Real Property Law

Real Property Case Summary Updates

April 2020

image of Monty McIntyre
Monty McIntyre

By Monty McIntyre

California Case Summaries™ (https://cacasesummaries.com)

Monty A. McIntyre, Esq. is the publisher of California Case Summaries™ which provides short summaries, organized by legal topic, of every new published civil and family law case helping California lawyers easily keep up with the new case law in their practice areas. Monthly, quarterly and annual single-user and discounted multi-user subscriptions are available. Monty hasbeen a California civil trial lawyer since 1980, a member of ABOTA since 1995, and currently works as a full-time mediator, arbitrator and referee with ADR Services, Inc. (ADR) in ADR’s offices in San Diego, Irvine, and Los Angeles.  

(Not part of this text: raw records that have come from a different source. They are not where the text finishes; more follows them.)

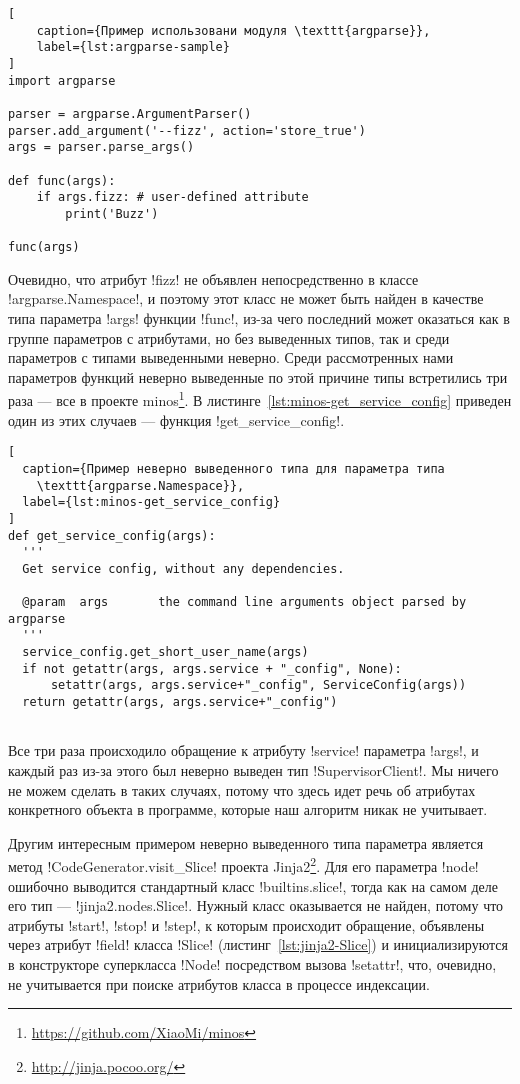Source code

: \begin{lstlisting}[
    caption={Пример использовани модуля \texttt{argparse}},
    label={lst:argparse-sample}
]
import argparse

parser = argparse.ArgumentParser()
parser.add_argument('--fizz', action='store_true')
args = parser.parse_args()

def func(args):
    if args.fizz: # user-defined attribute
        print('Buzz')

func(args)
\end{lstlisting}

Очевидно, что атрибут !fizz! не объявлен непосредственно в классе
!argparse.Namespace!, и поэтому этот класс не может быть найден в качестве типа
параметра !args! функции !func!, из-за чего последний может оказаться как в
группе параметров с атрибутами, но без выведенных типов, так и среди параметров
с типами выведенными неверно. Среди рассмотренных нами параметров функций
неверно выведенные по этой причине типы встретились три раза --- все в проекте
minos\footnote{\url{https://github.com/XiaoMi/minos}}. В
листинге~\ref{lst:minos-get_service_config} приведен один из этих случаев ---
функция !get_service_config!.

\begin{lstlisting}[
  caption={Пример неверно выведенного типа для параметра типа
    \texttt{argparse.Namespace}},
  label={lst:minos-get_service_config}
]
def get_service_config(args):
  '''
  Get service config, without any dependencies.

  @param  args       the command line arguments object parsed by argparse
  '''
  service_config.get_short_user_name(args)
  if not getattr(args, args.service + "_config", None):
      setattr(args, args.service+"_config", ServiceConfig(args))
  return getattr(args, args.service+"_config")
    
\end{lstlisting}

Все три раза происходило обращение к атрибуту !service! параметра !args!, и
каждый раз из-за этого был неверно выведен тип !SupervisorClient!. Мы
ничего не можем сделать в таких случаях, потому что здесь идет речь об атрибутах
конкретного объекта в программе, которые наш алгоритм никак не учитывает.

Другим интересным примером неверно выведенного типа параметра является метод
!CodeGenerator.visit_Slice! проекта
Jinja2\footnote{\url{http://jinja.pocoo.org/}}. Для его параметра !node!
ошибочно выводится стандартный класс !builtins.slice!, тогда как на самом деле
его тип --- !jinja2.nodes.Slice!. Нужный класс оказывается не найден, потому что атрибуты
!start!, !stop! и !step!, к которым происходит обращение, объявлены через
атрибут !field! класса !Slice! (листинг~\ref{lst:jinja2-Slice}) и инициализируются в
конструкторе суперкласса !Node! посредством вызова !setattr!, что, очевидно, не
учитывается при поиске атрибутов класса в процессе индексации.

CALIFORNIA COURTS OF APPEAL

Appeals

County of Humboldt v. App. Div. (2020) _ Cal.App.5th _ , 2020 WL 1164262: The Court of Appeal granted a writ petition directing respondent to vacate its earlier order dismissing petitioner’s appeal and to issue a new order transferring the case to the Court of Appeal for further proceedings. In an enforcement action, petitioner issued a penalty of $88,800 against real party in interest Alejandro Quezada for conditions on his property deemed to be public nuisances in violation of a county ordinance. Quezada filed a de novo appeal to the superior court, which reduced the penalty from $88,800 to $59,200. Petitioner then appealed to the superior court appellate department which dismissed the appeal. The Court of Appeal ruled that, in an unlimited civil action, a final judgment or order from a de novo appeal to the superior court under Government Code section 53069.4 is reviewable on appeal to an intermediate appellate court. (C.A. 1st, March 10, 2020.)

Attorney Fees

Canyon Crest Conservancy v. County of L.A. (2020) _ Cal.App.5th _ , 2020 WL 1182566: The Court of Appeal affirmed the trial court’s order denying petitioner’s motion for attorney fees[1] under Code of Civil Procedure section 1021.5. Petitioner filed an action claiming respondents violated CEQA in approving Stephen Kuhn’s (Kuhn) requests for a conditional use permit and an oak tree permit that would allow him to build a single-family residence on his undeveloped property in Los Angeles County, located on a steep hillside, where the construction would require the removal of a protected coastal oak tree. After the trial court granted petitioner’s motion for an administrative stay of the permit approvals, in order to preserve the status quo pending an adjudication on the merits of its claims, Kuhn (appearing in propria persona) requested that the county vacate the permit approvals because he could not afford to continue the litigation, the county complied, and petitioner dismissed the case. The Court of Appeal concluded the trial court properly ruled that  petitioner had failed to satisfy any of the statutory requirements for fees under section 1021.5. (C.A. 2nd, filed February 19, 2020, published March 12, 2020.)

Real Property

Matson v. S.B.S. Trust Deed Network (2020) _ Cal.App.5th _ , 2020 WL 1060245: The Court of Appeal affirmed the trial court’s order granting defendants’ motion for summary judgment in an action for rescission of a nonjudicial foreclosure sale based upon unilateral mistake of fact and payment of an unconscionable price. Plaintiffs purchased a deed of trust for $502,000 at a foreclosure auction, believing the trust deed was in first position on the property. Plaintiffs later learned that the lien was actually in second position with a much lower fair market value. The trial court properly found no basis for rescission because plaintiffs could not show irregularity, unfairness or fraud in the nonjudicial foreclosure notice or sale process. Plaintiffs made a mistake in failing to adequately investigate before engaging in the foreclosure sale, which was known to be a risky enterprise; while plaintiffs had a property report that contained information on all the deeds of trust on the property they did not fully read it; and plaintiffs took the risk of engaging in a sale without fully investigating the terms of the sale or failing to take the time to understand them. (C.A. 4th, March 5, 2020.)